Only the lines that include "Current" should be copied from the data below.

*** Records provided ***

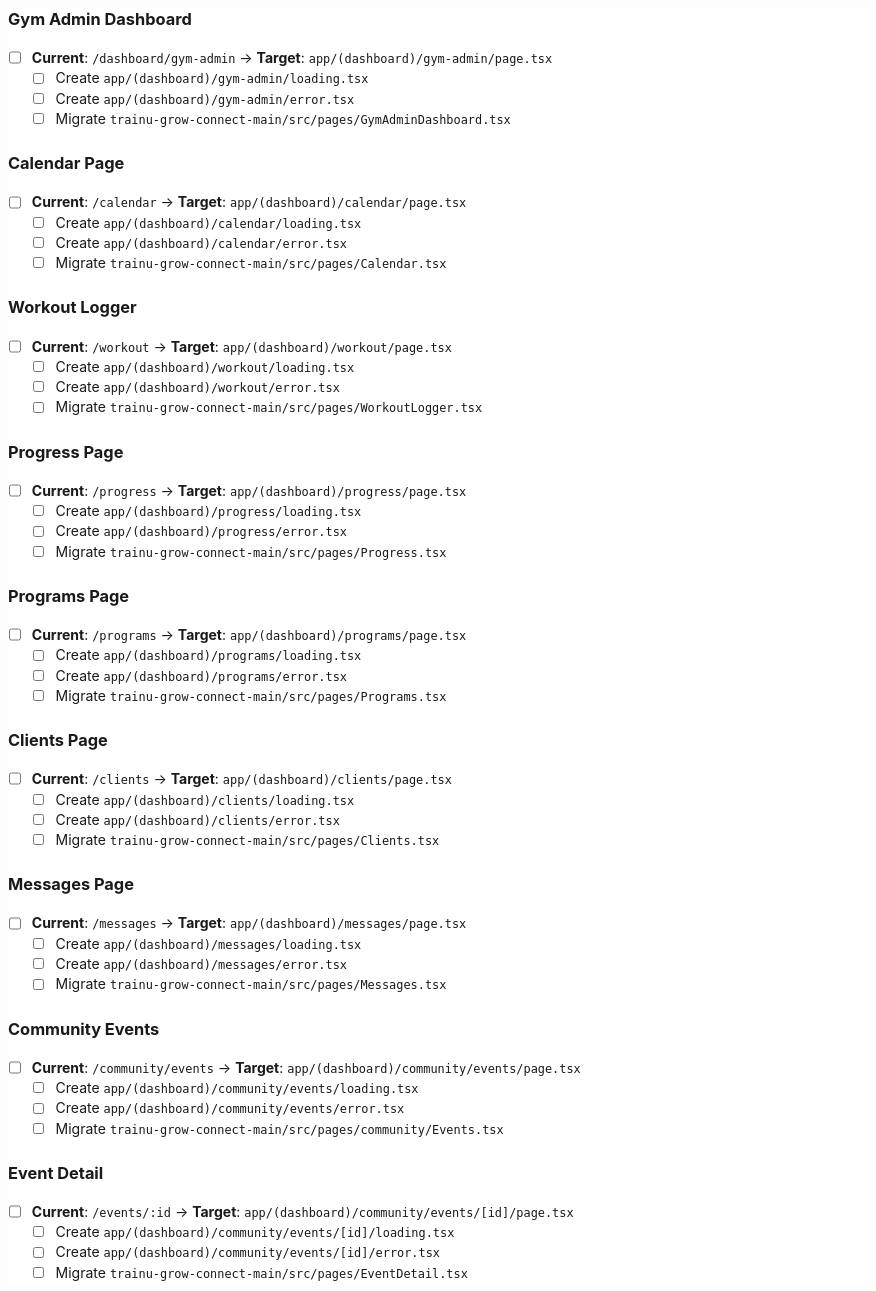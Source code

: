 ### Gym Admin Dashboard
- [ ] **Current**: `/dashboard/gym-admin` → **Target**: `app/(dashboard)/gym-admin/page.tsx`
  - [ ] Create `app/(dashboard)/gym-admin/loading.tsx`
  - [ ] Create `app/(dashboard)/gym-admin/error.tsx`
  - [ ] Migrate `trainu-grow-connect-main/src/pages/GymAdminDashboard.tsx`

### Calendar Page
- [ ] **Current**: `/calendar` → **Target**: `app/(dashboard)/calendar/page.tsx`
  - [ ] Create `app/(dashboard)/calendar/loading.tsx`
  - [ ] Create `app/(dashboard)/calendar/error.tsx`
  - [ ] Migrate `trainu-grow-connect-main/src/pages/Calendar.tsx`

### Workout Logger
- [ ] **Current**: `/workout` → **Target**: `app/(dashboard)/workout/page.tsx`
  - [ ] Create `app/(dashboard)/workout/loading.tsx`
  - [ ] Create `app/(dashboard)/workout/error.tsx`
  - [ ] Migrate `trainu-grow-connect-main/src/pages/WorkoutLogger.tsx`

### Progress Page
- [ ] **Current**: `/progress` → **Target**: `app/(dashboard)/progress/page.tsx`
  - [ ] Create `app/(dashboard)/progress/loading.tsx`
  - [ ] Create `app/(dashboard)/progress/error.tsx`
  - [ ] Migrate `trainu-grow-connect-main/src/pages/Progress.tsx`

### Programs Page
- [ ] **Current**: `/programs` → **Target**: `app/(dashboard)/programs/page.tsx`
  - [ ] Create `app/(dashboard)/programs/loading.tsx`
  - [ ] Create `app/(dashboard)/programs/error.tsx`
  - [ ] Migrate `trainu-grow-connect-main/src/pages/Programs.tsx`

### Clients Page
- [ ] **Current**: `/clients` → **Target**: `app/(dashboard)/clients/page.tsx`
  - [ ] Create `app/(dashboard)/clients/loading.tsx`
  - [ ] Create `app/(dashboard)/clients/error.tsx`
  - [ ] Migrate `trainu-grow-connect-main/src/pages/Clients.tsx`

### Messages Page
- [ ] **Current**: `/messages` → **Target**: `app/(dashboard)/messages/page.tsx`
  - [ ] Create `app/(dashboard)/messages/loading.tsx`
  - [ ] Create `app/(dashboard)/messages/error.tsx`
  - [ ] Migrate `trainu-grow-connect-main/src/pages/Messages.tsx`

### Community Events
- [ ] **Current**: `/community/events` → **Target**: `app/(dashboard)/community/events/page.tsx`
  - [ ] Create `app/(dashboard)/community/events/loading.tsx`
  - [ ] Create `app/(dashboard)/community/events/error.tsx`
  - [ ] Migrate `trainu-grow-connect-main/src/pages/community/Events.tsx`

### Event Detail
- [ ] **Current**: `/events/:id` → **Target**: `app/(dashboard)/community/events/[id]/page.tsx`
  - [ ] Create `app/(dashboard)/community/events/[id]/loading.tsx`
  - [ ] Create `app/(dashboard)/community/events/[id]/error.tsx`
  - [ ] Migrate `trainu-grow-connect-main/src/pages/EventDetail.tsx`
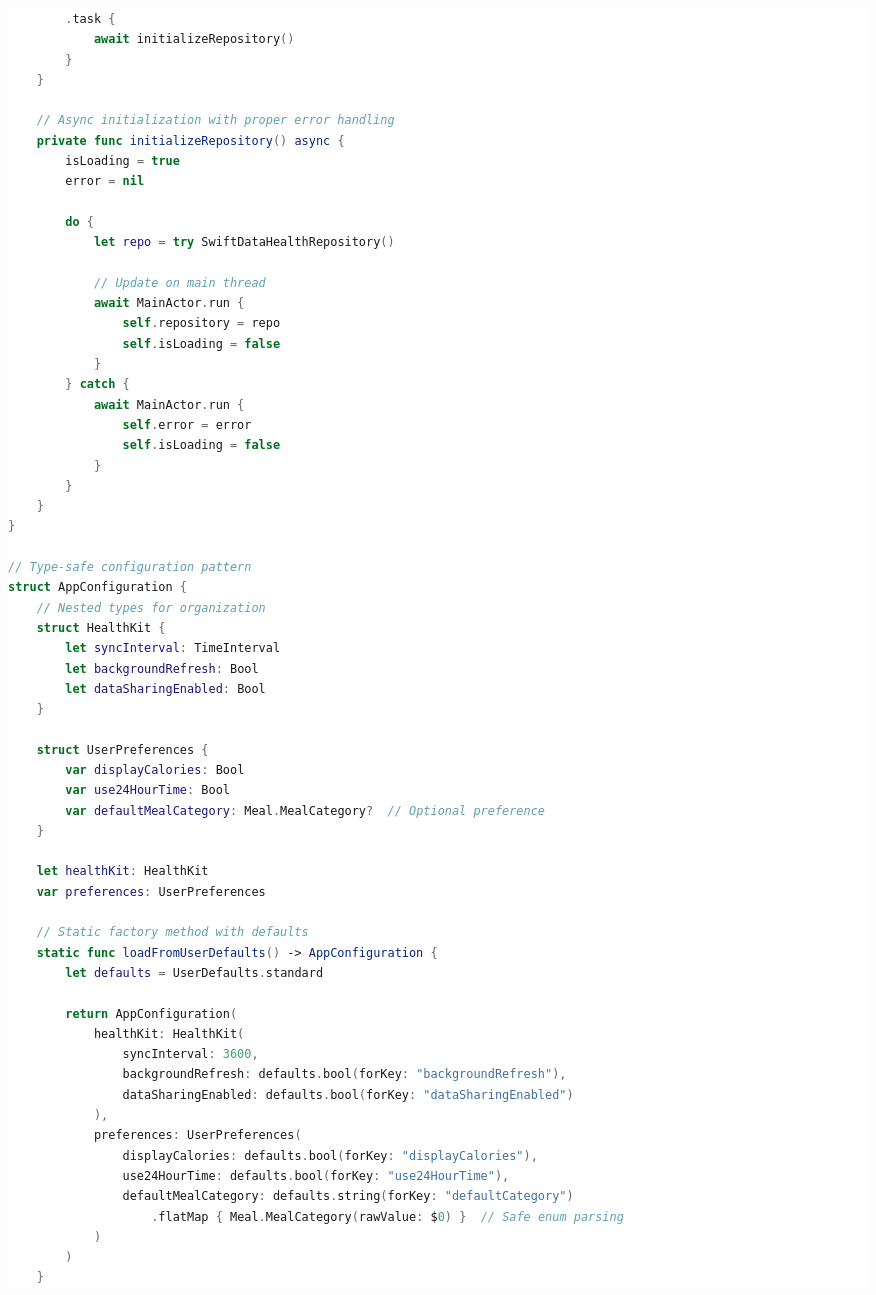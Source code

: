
 ```swift
        .task {
            await initializeRepository()
        }
    }
    
    // Async initialization with proper error handling
    private func initializeRepository() async {
        isLoading = true
        error = nil
        
        do {
            let repo = try SwiftDataHealthRepository()
            
            // Update on main thread
            await MainActor.run {
                self.repository = repo
                self.isLoading = false
            }
        } catch {
            await MainActor.run {
                self.error = error
                self.isLoading = false
            }
        }
    }
}

// Type-safe configuration pattern
struct AppConfiguration {
    // Nested types for organization
    struct HealthKit {
        let syncInterval: TimeInterval
        let backgroundRefresh: Bool
        let dataSharingEnabled: Bool
    }
    
    struct UserPreferences {
        var displayCalories: Bool
        var use24HourTime: Bool
        var defaultMealCategory: Meal.MealCategory?  // Optional preference
    }
    
    let healthKit: HealthKit
    var preferences: UserPreferences
    
    // Static factory method with defaults
    static func loadFromUserDefaults() -> AppConfiguration {
        let defaults = UserDefaults.standard
        
        return AppConfiguration(
            healthKit: HealthKit(
                syncInterval: 3600,
                backgroundRefresh: defaults.bool(forKey: "backgroundRefresh"),
                dataSharingEnabled: defaults.bool(forKey: "dataSharingEnabled")
            ),
            preferences: UserPreferences(
                displayCalories: defaults.bool(forKey: "displayCalories"),
                use24HourTime: defaults.bool(forKey: "use24HourTime"),
                defaultMealCategory: defaults.string(forKey: "defaultCategory")
                    .flatMap { Meal.MealCategory(rawValue: $0) }  // Safe enum parsing
            )
        )
    }
```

*** End of Records provided ***

Answer area:
- [ ] **Current**: `/dashboard/gym-admin` → **Target**: `app/(dashboard)/gym-admin/page.tsx`
- [ ] **Current**: `/calendar` → **Target**: `app/(dashboard)/calendar/page.tsx`
- [ ] **Current**: `/workout` → **Target**: `app/(dashboard)/workout/page.tsx`
- [ ] **Current**: `/progress` → **Target**: `app/(dashboard)/progress/page.tsx`
- [ ] **Current**: `/programs` → **Target**: `app/(dashboard)/programs/page.tsx`
- [ ] **Current**: `/clients` → **Target**: `app/(dashboard)/clients/page.tsx`
- [ ] **Current**: `/messages` → **Target**: `app/(dashboard)/messages/page.tsx`
- [ ] **Current**: `/community/events` → **Target**: `app/(dashboard)/community/events/page.tsx`
- [ ] **Current**: `/events/:id` → **Target**: `app/(dashboard)/community/events/[id]/page.tsx`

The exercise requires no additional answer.